### Task to carry out
Leave out every picture and set down, exactly, the lines below from the one holding "5. **Verifica:** Se" up to and including the one holding "Ренесанс / Олд-Скульний Розквіт**".

Stored items
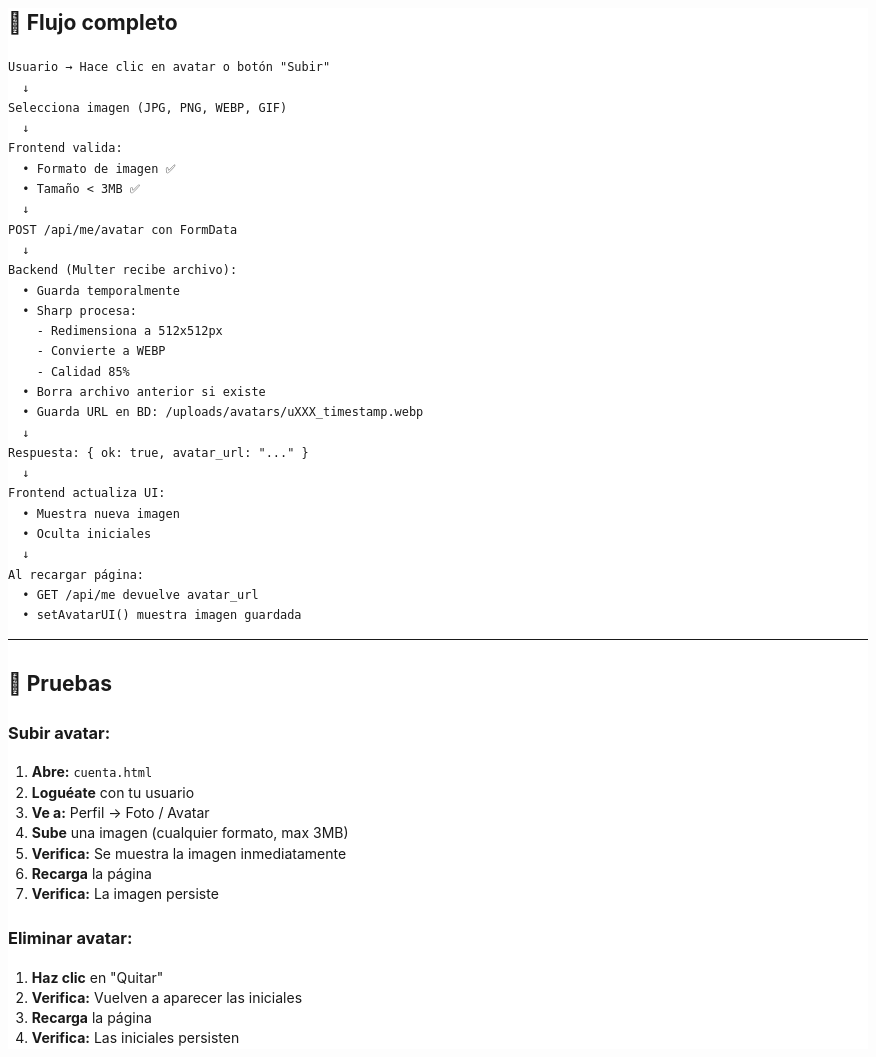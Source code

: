 ## 🎯 Flujo completo

```
Usuario → Hace clic en avatar o botón "Subir"
  ↓
Selecciona imagen (JPG, PNG, WEBP, GIF)
  ↓
Frontend valida:
  • Formato de imagen ✅
  • Tamaño < 3MB ✅
  ↓
POST /api/me/avatar con FormData
  ↓
Backend (Multer recibe archivo):
  • Guarda temporalmente
  • Sharp procesa:
    - Redimensiona a 512x512px
    - Convierte a WEBP
    - Calidad 85%
  • Borra archivo anterior si existe
  • Guarda URL en BD: /uploads/avatars/uXXX_timestamp.webp
  ↓
Respuesta: { ok: true, avatar_url: "..." }
  ↓
Frontend actualiza UI:
  • Muestra nueva imagen
  • Oculta iniciales
  ↓
Al recargar página:
  • GET /api/me devuelve avatar_url
  • setAvatarUI() muestra imagen guardada
```

---

## 🧪 Pruebas

### Subir avatar:

1. **Abre:** `cuenta.html`
2. **Loguéate** con tu usuario
3. **Ve a:** Perfil → Foto / Avatar
4. **Sube** una imagen (cualquier formato, max 3MB)
5. **Verifica:** Se muestra la imagen inmediatamente
6. **Recarga** la página
7. **Verifica:** La imagen persiste

### Eliminar avatar:

1. **Haz clic** en "Quitar"
2. **Verifica:** Vuelven a aparecer las iniciales
3. **Recarga** la página
4. **Verifica:** Las iniciales persisten
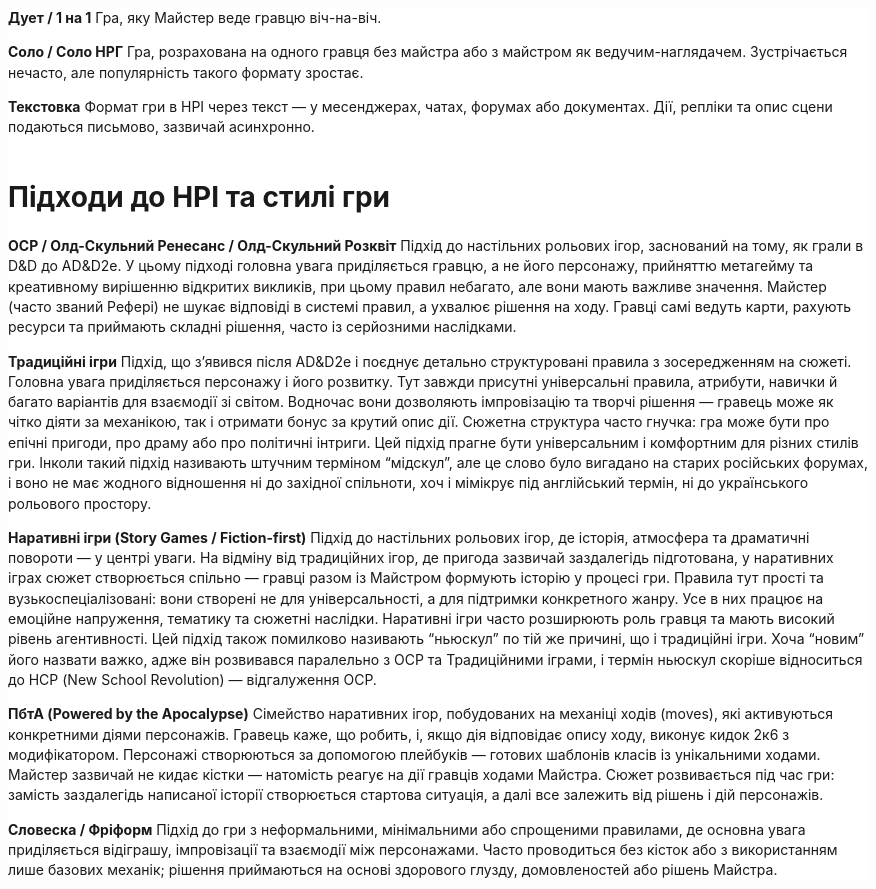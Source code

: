 **Дует / 1 на 1**
Гра, яку Майстер веде гравцю віч-на-віч.

**Соло / Соло НРГ**
Гра, розрахована на одного гравця без майстра або з майстром як ведучим-наглядачем. Зустрічається нечасто, але популярність такого формату зростає.

**Текстовка**
Формат гри в НРІ через текст — у месенджерах, чатах, форумах або документах. Дії, репліки та опис сцени подаються письмово, зазвичай асинхронно.

# Підходи до НРІ та стилі гри

**ОСР / Олд-Скульний Ренесанс / Олд-Скульний Розквіт**
Підхід до настільних рольових ігор, заснований на тому, як грали в D&D до AD&D2e. У цьому підході головна увага приділяється гравцю, а не його персонажу, прийняттю метагейму та креативному вирішенню відкритих викликів, при цьому правил небагато, але вони мають важливе значення. Майстер (часто званий Рефері) не шукає відповіді в системі правил, а ухвалює рішення на ходу. Гравці самі ведуть карти, рахують ресурси та приймають складні рішення, часто із серйозними наслідками.

**Традиційні ігри**
Підхід, що з’явився після AD&D2e і поєднує детально структуровані правила з зосередженням на сюжеті. Головна увага приділяється персонажу і його розвитку. Тут завжди присутні універсальні правила, атрибути, навички й багато варіантів для взаємодії зі світом. Водночас вони дозволяють імпровізацію та творчі рішення — гравець може як чітко діяти за механікою, так і отримати бонус за крутий опис дії. Сюжетна структура часто гнучка: гра може бути про епічні пригоди, про драму або про політичні інтриги. Цей підхід прагне бути універсальним і комфортним для різних стилів гри. Інколи такий підхід називають штучним терміном “мідскул”, але це слово було вигадано на старих російських форумах, і воно не має жодного відношення ні до західної спільноти, хоч і мімікрує під англійський термін, ні до українського рольового простору.

**Наративні ігри (Story Games / Fiction-first)**
Підхід до настільних рольових ігор, де історія, атмосфера та драматичні повороти — у центрі уваги. На відміну від традиційних ігор, де пригода зазвичай заздалегідь підготована, у наративних іграх сюжет створюється спільно — гравці разом із Майстром формують історію у процесі гри. Правила тут прості та вузькоспеціалізовані: вони створені не для універсальності, а для підтримки конкретного жанру. Усе в них працює на емоційне напруження, тематику та сюжетні наслідки. Наративні ігри часто розширюють роль гравця та мають високий рівень агентивності. Цей підхід також помилково називають “ньюскул” по тій же причині, що і традиційні ігри. Хоча “новим” його назвати важко, адже він розвивався паралельно з ОСР та Традиційними іграми, і термін ньюскул скоріше відноситься до НСР (New School Revolution) — відгалуження ОСР.

**ПбтА (Powered by the Apocalypse)**
Сімейство наративних ігор, побудованих на механіці ходів (moves), які активуються конкретними діями персонажів. Гравець каже, що робить, і, якщо дія відповідає опису ходу, виконує кидок 2к6 з модифікатором. Персонажі створюються за допомогою плейбуків — готових шаблонів класів із унікальними ходами. Майстер зазвичай не кидає кістки — натомість реагує на дії гравців ходами Майстра. Сюжет розвивається під час гри: замість заздалегідь написаної історії створюється стартова ситуація, а далі все залежить від рішень і дій персонажів.

**Словеска / Фріформ**
Підхід до гри з неформальними, мінімальними або спрощеними правилами, де основна увага приділяється відіграшу, імпровізації та взаємодії між персонажами. Часто проводиться без кісток або з використанням лише базових механік; рішення приймаються на основі здорового глузду, домовленостей або рішень Майстра.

### Reply to the task
5. **Verifica:** Se muestra la imagen inmediatamente
6. **Recarga** la página
7. **Verifica:** La imagen persiste

### Eliminar avatar:

1. **Haz clic** en "Quitar"
2. **Verifica:** Vuelven a aparecer las iniciales
3. **Recarga** la página
4. **Verifica:** Las iniciales persisten
Source code

: **Дует / 1 на 1**
Гра, яку Майстер веде гравцю віч-на-віч.

**Соло / Соло НРГ**
Гра, розрахована на одного гравця без майстра або з майстром як ведучим-наглядачем. Зустрічається нечасто, але популярність такого формату зростає.

**Текстовка**
Формат гри в НРІ через текст — у месенджерах, чатах, форумах або документах. Дії, репліки та опис сцени подаються письмово, зазвичай асинхронно.

# Підходи до НРІ та стилі гри

**ОСР / Олд-Скульний Ренесанс / Олд-Скульний Розквіт**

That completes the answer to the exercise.